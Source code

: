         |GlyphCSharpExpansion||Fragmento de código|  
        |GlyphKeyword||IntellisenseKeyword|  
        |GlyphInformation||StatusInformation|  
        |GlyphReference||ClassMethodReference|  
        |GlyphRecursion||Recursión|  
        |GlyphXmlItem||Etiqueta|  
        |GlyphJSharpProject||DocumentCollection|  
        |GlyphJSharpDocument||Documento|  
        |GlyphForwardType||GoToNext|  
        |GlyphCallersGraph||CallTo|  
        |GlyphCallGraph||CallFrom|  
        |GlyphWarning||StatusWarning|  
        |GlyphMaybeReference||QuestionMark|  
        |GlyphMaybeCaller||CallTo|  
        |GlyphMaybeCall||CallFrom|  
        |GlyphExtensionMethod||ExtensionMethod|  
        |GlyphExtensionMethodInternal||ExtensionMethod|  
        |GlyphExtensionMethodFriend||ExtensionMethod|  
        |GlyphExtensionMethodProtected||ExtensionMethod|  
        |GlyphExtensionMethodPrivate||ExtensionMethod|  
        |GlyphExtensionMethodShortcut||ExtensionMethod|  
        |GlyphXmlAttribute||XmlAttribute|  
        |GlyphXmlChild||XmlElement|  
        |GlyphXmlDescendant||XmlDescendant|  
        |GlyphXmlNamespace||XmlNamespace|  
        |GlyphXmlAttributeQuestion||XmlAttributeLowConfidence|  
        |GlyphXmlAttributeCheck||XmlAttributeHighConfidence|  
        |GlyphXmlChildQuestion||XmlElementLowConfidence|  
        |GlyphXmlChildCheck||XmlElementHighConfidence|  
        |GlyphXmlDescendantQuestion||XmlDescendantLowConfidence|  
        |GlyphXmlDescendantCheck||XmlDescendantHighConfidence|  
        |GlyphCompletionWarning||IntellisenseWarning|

=====

> **Description of the task**
Give every line of the listing again. Keep each one exact.

> **Solution to this exercise**
Source code

:         |GlyphCSharpExpansion||Fragmento de código|  
        |GlyphKeyword||IntellisenseKeyword|  
        |GlyphInformation||StatusInformation|  
        |GlyphReference||ClassMethodReference|  
        |GlyphRecursion||Recursión|  
        |GlyphXmlItem||Etiqueta|  
        |GlyphJSharpProject||DocumentCollection|  
        |GlyphJSharpDocument||Documento|  
        |GlyphForwardType||GoToNext|  
        |GlyphCallersGraph||CallTo|  
        |GlyphCallGraph||CallFrom|  
        |GlyphWarning||StatusWarning|  
        |GlyphMaybeReference||QuestionMark|  
        |GlyphMaybeCaller||CallTo|  
        |GlyphMaybeCall||CallFrom|  
        |GlyphExtensionMethod||ExtensionMethod|  
        |GlyphExtensionMethodInternal||ExtensionMethod|  
        |GlyphExtensionMethodFriend||ExtensionMethod|  
        |GlyphExtensionMethodProtected||ExtensionMethod|  
        |GlyphExtensionMethodPrivate||ExtensionMethod|  
        |GlyphExtensionMethodShortcut||ExtensionMethod|  
        |GlyphXmlAttribute||XmlAttribute|  
        |GlyphXmlChild||XmlElement|  
        |GlyphXmlDescendant||XmlDescendant|  
        |GlyphXmlNamespace||XmlNamespace|  
        |GlyphXmlAttributeQuestion||XmlAttributeLowConfidence|  
        |GlyphXmlAttributeCheck||XmlAttributeHighConfidence|  
        |GlyphXmlChildQuestion||XmlElementLowConfidence|  
        |GlyphXmlChildCheck||XmlElementHighConfidence|  
        |GlyphXmlDescendantQuestion||XmlDescendantLowConfidence|  
        |GlyphXmlDescendantCheck||XmlDescendantHighConfidence|  
        |GlyphCompletionWarning||IntellisenseWarning|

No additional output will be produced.